Entries supplied –
····················
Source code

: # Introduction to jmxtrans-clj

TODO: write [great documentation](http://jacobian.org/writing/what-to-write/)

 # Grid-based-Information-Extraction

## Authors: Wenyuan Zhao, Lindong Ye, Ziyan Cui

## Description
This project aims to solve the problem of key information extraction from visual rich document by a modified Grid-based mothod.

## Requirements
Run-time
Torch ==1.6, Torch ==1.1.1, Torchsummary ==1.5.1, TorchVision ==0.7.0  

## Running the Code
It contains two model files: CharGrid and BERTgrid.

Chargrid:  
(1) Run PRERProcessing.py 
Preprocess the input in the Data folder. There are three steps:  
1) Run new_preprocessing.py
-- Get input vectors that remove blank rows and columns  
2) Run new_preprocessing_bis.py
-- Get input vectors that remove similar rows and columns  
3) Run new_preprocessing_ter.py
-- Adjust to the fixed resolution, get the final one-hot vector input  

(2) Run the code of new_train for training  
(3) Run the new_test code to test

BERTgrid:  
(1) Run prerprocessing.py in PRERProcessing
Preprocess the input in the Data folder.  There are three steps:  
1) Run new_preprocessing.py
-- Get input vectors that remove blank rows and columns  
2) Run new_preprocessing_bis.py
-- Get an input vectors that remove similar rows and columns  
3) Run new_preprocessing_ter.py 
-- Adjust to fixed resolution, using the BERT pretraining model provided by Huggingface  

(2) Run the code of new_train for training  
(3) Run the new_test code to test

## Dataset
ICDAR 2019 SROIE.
····················
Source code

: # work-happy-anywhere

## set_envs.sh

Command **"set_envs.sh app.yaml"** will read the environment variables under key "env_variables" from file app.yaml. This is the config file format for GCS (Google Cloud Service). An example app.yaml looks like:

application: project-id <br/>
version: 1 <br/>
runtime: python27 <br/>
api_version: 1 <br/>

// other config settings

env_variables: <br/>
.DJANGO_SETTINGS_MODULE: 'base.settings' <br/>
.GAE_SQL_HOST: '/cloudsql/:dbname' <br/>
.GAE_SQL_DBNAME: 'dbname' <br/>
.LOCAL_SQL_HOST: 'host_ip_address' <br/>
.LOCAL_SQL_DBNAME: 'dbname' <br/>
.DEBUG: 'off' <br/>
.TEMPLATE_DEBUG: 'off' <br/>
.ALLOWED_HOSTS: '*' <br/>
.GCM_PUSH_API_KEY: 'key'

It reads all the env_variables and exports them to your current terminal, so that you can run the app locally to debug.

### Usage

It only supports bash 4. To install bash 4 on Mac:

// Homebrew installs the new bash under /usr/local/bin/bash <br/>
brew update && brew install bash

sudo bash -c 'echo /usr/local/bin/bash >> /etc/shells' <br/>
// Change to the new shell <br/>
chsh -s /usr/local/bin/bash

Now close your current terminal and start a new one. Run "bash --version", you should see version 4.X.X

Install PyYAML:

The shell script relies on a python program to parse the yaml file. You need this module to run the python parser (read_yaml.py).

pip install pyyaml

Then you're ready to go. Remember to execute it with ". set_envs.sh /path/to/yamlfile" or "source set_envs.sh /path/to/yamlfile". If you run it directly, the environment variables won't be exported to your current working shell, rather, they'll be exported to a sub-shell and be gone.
····················
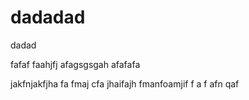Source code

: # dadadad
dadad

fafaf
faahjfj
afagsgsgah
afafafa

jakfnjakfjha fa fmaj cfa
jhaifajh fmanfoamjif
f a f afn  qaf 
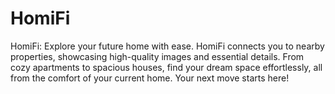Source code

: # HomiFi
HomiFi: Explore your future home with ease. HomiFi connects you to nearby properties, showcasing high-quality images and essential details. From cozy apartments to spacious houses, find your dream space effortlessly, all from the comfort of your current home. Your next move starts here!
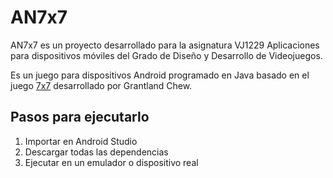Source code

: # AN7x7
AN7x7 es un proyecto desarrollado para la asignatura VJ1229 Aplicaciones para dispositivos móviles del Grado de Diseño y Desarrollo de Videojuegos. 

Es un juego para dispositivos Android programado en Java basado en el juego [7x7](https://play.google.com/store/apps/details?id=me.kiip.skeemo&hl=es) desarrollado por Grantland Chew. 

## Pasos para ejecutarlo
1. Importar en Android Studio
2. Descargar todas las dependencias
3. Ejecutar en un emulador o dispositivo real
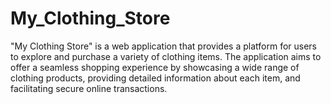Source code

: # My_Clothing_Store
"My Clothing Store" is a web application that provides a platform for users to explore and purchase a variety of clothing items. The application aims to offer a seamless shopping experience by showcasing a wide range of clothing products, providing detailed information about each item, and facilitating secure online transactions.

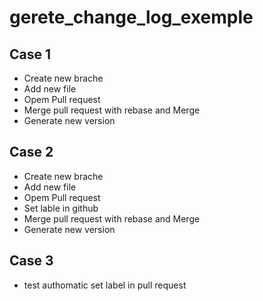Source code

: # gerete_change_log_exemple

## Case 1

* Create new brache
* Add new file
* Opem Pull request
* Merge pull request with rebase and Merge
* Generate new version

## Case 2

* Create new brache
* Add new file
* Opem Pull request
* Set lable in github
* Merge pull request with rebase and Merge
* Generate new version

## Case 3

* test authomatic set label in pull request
····················
Task to complete – Give the number of lines in the records that contain the string "aims", and nothing besides.

The completed task – 2